Brooklyn–based firm Isaac-Rae reimagines every inch of this 3,100-square-foot space, infusing an "un-fussy" aesthetic throughout.
According to Clay Coffey, founder of the architecture and design firm Isaac-Rae, his first tour of this spacious loft was a bit blinding. "As the elevator doors opened, you were overwhelmed by a dated and severe design—a lot of black, red, and silver," he notes.
Located in an 1890 garment factory that was converted to lofts in the 1980s, this particular unit had undergone a misguided remodel before being bought by the current owners in 2013, when Coffey first saw it.
Not only were the fixtures and finishes out of sync with the building's bones, the 3,100-square-foot home was "underutilized" with "a good deal of dead space." "But the building had natural attributes and bones worth uncovering," said Coffey.

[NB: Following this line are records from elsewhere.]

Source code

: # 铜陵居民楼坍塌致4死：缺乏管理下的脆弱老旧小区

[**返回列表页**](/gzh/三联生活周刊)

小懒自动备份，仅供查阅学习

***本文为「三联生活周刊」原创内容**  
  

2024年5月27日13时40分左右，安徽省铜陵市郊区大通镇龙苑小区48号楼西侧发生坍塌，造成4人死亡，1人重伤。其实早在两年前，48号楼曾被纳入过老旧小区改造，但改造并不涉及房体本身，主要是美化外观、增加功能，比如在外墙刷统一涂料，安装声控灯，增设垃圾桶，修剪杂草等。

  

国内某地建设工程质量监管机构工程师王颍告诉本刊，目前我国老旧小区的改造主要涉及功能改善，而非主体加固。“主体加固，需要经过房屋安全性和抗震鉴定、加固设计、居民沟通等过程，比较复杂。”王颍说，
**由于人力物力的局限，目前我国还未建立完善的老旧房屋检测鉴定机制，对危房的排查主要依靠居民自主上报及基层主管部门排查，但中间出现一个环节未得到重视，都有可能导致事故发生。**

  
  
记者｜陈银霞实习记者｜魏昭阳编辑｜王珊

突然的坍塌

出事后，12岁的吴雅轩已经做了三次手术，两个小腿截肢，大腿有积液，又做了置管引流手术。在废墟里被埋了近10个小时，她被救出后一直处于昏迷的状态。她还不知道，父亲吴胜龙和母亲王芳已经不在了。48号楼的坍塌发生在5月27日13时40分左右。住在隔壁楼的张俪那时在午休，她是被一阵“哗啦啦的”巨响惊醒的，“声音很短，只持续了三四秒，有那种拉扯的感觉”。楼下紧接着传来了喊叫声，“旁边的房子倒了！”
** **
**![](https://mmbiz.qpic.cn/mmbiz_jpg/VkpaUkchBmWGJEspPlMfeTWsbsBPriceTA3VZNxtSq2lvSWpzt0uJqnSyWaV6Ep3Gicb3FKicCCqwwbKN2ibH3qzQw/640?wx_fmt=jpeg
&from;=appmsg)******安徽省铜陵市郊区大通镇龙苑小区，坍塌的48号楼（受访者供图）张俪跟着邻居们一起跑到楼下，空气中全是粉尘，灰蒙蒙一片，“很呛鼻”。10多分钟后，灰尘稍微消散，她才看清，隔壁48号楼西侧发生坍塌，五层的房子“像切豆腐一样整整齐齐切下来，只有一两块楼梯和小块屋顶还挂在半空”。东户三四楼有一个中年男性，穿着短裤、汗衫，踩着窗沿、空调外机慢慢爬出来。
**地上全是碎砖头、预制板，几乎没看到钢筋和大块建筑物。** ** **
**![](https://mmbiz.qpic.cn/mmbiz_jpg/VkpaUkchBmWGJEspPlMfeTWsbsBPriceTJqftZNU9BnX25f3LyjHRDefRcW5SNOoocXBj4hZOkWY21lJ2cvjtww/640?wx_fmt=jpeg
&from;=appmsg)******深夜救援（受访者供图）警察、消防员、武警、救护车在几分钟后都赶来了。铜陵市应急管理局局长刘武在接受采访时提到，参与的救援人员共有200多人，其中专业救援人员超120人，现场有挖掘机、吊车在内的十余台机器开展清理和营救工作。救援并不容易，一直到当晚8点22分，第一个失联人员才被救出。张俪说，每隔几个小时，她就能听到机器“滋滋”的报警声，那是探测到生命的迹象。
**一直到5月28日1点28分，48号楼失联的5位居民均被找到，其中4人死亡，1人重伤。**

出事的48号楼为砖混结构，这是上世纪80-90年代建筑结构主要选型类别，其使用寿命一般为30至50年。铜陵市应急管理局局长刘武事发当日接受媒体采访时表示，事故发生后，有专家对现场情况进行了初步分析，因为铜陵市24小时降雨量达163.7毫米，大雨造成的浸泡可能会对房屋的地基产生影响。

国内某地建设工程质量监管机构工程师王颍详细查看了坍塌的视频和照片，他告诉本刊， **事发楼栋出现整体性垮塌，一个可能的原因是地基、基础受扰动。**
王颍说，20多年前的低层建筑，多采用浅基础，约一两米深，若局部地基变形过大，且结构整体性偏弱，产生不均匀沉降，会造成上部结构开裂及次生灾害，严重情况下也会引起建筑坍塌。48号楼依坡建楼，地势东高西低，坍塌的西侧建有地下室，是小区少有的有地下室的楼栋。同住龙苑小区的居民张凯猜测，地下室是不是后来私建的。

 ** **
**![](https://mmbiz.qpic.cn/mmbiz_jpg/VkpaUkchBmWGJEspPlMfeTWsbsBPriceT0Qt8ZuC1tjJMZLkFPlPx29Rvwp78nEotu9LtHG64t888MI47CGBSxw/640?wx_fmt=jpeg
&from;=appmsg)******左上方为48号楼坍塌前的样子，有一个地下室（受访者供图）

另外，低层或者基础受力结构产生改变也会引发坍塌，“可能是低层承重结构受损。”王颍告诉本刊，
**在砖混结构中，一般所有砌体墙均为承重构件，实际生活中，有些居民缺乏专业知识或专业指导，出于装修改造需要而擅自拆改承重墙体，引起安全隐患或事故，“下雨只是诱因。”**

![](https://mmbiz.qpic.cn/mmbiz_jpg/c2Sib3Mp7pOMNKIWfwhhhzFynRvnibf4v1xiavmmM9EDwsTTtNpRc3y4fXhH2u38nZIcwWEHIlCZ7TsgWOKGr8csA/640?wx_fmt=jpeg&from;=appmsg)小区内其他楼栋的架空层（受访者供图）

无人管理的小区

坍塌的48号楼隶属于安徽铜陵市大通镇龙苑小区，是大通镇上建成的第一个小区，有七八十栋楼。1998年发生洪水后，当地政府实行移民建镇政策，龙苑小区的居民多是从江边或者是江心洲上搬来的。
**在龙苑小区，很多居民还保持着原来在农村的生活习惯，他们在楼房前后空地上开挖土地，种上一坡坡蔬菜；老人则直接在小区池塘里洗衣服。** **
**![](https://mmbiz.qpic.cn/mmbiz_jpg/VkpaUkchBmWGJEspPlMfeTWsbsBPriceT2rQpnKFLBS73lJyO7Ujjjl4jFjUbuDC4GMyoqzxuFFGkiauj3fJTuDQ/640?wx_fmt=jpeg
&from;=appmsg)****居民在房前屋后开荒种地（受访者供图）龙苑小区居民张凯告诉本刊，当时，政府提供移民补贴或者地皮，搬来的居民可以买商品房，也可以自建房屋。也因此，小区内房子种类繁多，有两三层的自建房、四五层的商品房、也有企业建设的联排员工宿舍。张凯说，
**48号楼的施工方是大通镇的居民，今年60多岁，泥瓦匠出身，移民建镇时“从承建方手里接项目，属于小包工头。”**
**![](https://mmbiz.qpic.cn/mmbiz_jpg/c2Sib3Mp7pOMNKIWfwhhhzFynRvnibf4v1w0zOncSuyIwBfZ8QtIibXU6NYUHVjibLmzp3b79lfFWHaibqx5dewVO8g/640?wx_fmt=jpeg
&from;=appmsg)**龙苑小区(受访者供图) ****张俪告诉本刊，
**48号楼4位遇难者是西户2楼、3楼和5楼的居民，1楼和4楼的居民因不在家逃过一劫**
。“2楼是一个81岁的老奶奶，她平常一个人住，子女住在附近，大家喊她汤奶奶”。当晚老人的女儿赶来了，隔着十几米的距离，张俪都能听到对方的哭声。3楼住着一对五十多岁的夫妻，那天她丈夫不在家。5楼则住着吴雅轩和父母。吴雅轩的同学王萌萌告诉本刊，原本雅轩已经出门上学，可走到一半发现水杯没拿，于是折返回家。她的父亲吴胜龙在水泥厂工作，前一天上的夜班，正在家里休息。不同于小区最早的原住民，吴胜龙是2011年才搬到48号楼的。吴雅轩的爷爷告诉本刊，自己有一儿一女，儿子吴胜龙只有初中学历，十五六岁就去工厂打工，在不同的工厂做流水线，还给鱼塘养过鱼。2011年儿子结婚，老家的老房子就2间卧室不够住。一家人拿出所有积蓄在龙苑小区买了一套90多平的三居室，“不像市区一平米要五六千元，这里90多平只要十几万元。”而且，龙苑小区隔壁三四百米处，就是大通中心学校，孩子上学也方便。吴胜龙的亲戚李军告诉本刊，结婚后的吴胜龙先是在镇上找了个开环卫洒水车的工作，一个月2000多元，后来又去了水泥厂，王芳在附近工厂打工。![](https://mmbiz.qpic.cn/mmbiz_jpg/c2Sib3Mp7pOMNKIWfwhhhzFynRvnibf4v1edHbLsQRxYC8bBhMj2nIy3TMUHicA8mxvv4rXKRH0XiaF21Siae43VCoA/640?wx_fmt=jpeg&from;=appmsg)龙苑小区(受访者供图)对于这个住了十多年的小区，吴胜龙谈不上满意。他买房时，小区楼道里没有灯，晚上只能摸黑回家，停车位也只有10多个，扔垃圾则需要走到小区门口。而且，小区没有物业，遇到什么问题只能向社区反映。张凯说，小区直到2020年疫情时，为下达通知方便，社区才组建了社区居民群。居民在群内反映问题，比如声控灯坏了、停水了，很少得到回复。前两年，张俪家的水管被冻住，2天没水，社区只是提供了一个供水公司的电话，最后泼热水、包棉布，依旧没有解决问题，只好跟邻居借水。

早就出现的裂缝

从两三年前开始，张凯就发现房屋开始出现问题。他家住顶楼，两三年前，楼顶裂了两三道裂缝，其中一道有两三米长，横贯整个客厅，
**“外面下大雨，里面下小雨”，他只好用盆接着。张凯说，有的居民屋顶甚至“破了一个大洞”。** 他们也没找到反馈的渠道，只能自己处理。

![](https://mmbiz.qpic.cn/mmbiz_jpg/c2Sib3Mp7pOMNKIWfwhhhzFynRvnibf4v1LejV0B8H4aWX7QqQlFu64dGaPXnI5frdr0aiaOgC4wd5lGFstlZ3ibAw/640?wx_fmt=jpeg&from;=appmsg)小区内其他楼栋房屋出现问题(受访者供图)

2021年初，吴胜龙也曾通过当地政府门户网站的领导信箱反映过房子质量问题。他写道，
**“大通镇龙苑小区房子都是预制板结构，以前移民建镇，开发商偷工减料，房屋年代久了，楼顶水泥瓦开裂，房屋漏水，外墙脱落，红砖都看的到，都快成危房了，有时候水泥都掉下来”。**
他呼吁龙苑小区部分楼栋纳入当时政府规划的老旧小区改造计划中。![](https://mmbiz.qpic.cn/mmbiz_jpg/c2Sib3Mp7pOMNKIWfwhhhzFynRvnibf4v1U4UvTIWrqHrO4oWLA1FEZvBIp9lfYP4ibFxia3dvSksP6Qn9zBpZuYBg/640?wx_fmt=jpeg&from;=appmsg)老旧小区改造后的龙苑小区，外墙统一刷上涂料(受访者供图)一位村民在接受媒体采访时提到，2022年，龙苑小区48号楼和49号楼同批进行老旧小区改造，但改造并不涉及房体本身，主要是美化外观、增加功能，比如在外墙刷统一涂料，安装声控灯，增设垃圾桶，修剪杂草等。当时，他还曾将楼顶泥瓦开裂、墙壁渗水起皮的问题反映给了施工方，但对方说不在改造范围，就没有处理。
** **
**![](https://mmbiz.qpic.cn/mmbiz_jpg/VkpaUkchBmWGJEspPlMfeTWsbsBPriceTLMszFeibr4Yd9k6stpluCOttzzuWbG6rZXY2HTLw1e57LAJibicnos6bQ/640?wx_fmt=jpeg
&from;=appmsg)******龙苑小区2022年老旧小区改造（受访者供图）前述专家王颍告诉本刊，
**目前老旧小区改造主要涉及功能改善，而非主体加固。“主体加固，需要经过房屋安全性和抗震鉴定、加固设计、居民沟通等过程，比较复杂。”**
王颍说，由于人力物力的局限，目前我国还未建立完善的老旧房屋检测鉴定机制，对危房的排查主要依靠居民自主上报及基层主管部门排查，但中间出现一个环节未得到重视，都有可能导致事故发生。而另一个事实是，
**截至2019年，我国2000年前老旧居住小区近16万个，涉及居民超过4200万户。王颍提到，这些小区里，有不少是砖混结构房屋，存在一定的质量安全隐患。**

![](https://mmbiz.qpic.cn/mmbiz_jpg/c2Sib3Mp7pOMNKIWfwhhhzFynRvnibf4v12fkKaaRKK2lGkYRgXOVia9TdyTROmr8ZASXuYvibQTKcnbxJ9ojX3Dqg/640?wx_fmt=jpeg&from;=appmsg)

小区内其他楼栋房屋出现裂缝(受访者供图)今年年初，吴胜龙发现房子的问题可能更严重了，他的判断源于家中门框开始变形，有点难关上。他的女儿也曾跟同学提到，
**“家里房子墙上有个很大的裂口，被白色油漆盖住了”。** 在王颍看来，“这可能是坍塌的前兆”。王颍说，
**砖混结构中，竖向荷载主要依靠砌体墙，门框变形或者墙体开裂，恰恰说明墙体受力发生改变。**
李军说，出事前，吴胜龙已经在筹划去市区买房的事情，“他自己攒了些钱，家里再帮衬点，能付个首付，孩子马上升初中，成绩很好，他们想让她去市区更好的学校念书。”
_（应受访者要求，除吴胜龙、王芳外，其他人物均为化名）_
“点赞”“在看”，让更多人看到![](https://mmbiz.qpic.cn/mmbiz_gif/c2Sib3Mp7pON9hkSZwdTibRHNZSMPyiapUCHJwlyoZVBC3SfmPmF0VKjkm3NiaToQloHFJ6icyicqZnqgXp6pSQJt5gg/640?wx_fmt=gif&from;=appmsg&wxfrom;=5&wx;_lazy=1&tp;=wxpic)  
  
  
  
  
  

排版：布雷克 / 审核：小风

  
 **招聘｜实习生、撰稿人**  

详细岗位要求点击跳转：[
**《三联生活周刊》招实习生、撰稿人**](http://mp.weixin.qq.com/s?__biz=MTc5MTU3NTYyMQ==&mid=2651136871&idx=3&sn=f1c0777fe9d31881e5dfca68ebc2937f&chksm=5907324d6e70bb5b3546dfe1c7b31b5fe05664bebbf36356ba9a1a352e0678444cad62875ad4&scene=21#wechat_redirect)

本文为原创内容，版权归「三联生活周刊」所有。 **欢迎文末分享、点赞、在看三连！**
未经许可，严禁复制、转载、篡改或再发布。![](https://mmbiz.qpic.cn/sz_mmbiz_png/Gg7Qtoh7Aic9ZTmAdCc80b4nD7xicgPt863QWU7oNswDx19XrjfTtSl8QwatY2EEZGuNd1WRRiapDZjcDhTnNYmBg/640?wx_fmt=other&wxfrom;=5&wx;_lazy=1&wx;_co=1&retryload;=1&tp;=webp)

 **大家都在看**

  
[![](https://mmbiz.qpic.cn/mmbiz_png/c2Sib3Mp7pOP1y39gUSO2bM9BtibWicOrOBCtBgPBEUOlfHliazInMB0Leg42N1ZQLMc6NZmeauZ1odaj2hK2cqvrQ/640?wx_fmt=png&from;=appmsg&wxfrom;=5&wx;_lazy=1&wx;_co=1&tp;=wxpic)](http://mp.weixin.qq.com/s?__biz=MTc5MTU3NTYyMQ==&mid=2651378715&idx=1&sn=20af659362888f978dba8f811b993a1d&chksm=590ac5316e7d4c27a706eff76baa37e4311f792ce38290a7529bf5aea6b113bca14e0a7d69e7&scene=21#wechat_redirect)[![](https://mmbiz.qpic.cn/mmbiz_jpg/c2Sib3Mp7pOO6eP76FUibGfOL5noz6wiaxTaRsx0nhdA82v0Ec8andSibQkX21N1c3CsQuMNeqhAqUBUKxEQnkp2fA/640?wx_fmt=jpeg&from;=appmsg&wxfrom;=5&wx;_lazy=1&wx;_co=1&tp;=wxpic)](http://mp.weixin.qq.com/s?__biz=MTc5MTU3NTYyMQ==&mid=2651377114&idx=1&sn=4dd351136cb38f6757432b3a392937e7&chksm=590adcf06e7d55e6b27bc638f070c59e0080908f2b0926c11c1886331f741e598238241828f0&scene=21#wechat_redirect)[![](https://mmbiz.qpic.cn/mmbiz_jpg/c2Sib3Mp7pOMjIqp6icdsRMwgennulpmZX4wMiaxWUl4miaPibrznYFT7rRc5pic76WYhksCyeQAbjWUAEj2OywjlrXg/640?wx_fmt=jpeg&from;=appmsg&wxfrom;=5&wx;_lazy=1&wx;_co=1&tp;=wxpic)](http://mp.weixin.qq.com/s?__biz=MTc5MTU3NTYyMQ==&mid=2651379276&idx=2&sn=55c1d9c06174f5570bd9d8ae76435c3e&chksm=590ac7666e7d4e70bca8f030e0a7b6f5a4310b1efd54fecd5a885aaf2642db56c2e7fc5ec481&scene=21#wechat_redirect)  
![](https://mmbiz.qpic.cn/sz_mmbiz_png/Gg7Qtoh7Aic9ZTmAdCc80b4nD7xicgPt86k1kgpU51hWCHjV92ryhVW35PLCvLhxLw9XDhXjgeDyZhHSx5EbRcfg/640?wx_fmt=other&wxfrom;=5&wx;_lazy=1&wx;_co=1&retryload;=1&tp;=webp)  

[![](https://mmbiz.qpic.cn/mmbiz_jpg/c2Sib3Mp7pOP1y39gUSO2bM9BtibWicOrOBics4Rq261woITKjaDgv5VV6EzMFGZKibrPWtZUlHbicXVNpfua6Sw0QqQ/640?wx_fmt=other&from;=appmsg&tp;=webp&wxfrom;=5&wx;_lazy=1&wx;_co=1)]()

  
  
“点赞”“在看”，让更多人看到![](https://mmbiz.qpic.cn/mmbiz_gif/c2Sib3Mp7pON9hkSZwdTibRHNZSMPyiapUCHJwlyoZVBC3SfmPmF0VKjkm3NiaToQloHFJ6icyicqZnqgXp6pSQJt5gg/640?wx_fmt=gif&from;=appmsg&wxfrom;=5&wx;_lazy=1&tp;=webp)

"The large volume of the space provided opportunity for open, fluid living with good proportions. Finding/tapping into a place's best proportions is an essential priority in our designs."
The team gave the loft a complete overhaul, reconfiguring the layout to fit two more bedrooms and upping the bathrooms from one and a half to three. They then incorporated an "un-fussy" aesthetic throughout.
"Once the space was gutted, we could simplify detail and let the space breathe," adds Coffey. "Even small hidden details, such as latches flush to the door instead of visible door pulls, made a difference in simplicity. By selecting better—and fewer—materials, the space now feels united."